**Material for this exercise:**
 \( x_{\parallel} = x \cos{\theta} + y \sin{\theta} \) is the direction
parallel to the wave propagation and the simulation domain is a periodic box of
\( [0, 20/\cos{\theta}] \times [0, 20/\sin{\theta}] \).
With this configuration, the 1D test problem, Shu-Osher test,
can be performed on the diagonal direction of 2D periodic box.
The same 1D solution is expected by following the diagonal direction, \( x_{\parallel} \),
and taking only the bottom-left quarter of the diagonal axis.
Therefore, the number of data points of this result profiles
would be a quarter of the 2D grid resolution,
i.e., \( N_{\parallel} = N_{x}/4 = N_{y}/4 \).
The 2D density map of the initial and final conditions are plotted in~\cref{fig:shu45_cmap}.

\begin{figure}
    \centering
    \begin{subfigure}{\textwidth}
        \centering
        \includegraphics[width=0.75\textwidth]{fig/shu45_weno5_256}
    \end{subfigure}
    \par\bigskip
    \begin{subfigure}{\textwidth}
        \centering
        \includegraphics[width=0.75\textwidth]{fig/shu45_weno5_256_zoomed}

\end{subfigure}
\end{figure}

---

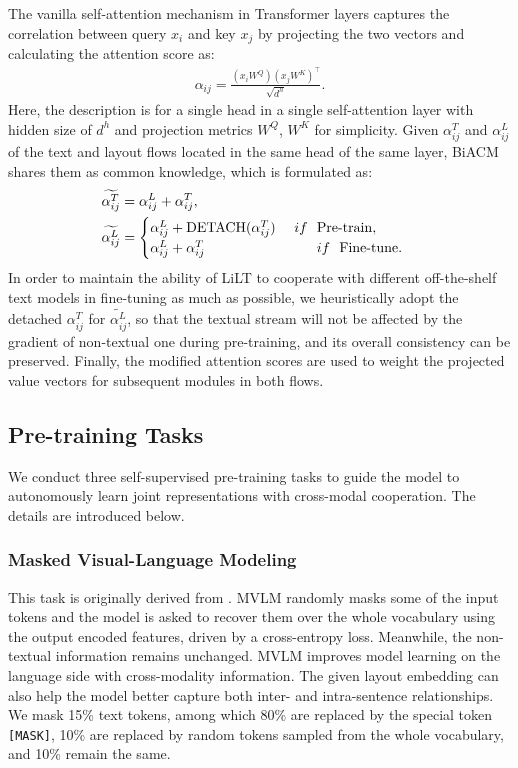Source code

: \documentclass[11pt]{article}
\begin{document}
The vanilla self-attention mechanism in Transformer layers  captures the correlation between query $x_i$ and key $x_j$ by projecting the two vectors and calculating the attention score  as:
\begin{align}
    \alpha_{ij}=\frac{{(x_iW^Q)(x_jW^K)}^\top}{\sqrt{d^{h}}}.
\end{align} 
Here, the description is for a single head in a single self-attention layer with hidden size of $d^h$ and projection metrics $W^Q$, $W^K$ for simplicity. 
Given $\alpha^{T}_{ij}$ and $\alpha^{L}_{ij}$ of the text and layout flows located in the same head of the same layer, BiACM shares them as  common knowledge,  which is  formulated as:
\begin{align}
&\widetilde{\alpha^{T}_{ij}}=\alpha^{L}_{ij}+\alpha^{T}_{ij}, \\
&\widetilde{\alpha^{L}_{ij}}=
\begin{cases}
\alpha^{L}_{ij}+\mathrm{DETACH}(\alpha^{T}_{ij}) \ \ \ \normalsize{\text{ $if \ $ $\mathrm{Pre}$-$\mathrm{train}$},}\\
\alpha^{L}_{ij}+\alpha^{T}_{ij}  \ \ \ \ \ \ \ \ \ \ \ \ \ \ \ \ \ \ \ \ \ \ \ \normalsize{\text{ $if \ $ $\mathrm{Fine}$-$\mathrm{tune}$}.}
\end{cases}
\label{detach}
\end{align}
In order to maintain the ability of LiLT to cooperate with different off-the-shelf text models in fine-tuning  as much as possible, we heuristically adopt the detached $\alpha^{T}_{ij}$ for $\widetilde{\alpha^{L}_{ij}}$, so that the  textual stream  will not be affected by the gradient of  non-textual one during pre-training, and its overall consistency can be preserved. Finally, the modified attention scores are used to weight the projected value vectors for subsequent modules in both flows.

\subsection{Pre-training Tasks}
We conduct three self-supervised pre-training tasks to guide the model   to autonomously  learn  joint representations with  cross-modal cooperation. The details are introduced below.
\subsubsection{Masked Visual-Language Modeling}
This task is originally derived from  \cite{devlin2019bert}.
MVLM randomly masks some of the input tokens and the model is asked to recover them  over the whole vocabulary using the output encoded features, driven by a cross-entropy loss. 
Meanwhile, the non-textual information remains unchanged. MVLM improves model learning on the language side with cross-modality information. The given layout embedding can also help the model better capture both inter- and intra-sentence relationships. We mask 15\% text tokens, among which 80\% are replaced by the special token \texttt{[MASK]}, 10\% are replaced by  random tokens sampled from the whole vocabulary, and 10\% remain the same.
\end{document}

**Work required:**
The answer must be every line of the records that holds the string "both".

**Task result:**
In order to maintain the ability of LiLT to cooperate with different off-the-shelf text models in fine-tuning  as much as possible, we heuristically adopt the detached $\alpha^{T}_{ij}$ for $\widetilde{\alpha^{L}_{ij}}$, so that the  textual stream  will not be affected by the gradient of  non-textual one during pre-training, and its overall consistency can be preserved. Finally, the modified attention scores are used to weight the projected value vectors for subsequent modules in both flows.
Meanwhile, the non-textual information remains unchanged. MVLM improves model learning on the language side with cross-modality information. The given layout embedding can also help the model better capture both inter- and intra-sentence relationships. We mask 15\% text tokens, among which 80\% are replaced by the special token \texttt{[MASK]}, 10\% are replaced by  random tokens sampled from the whole vocabulary, and 10\% remain the same.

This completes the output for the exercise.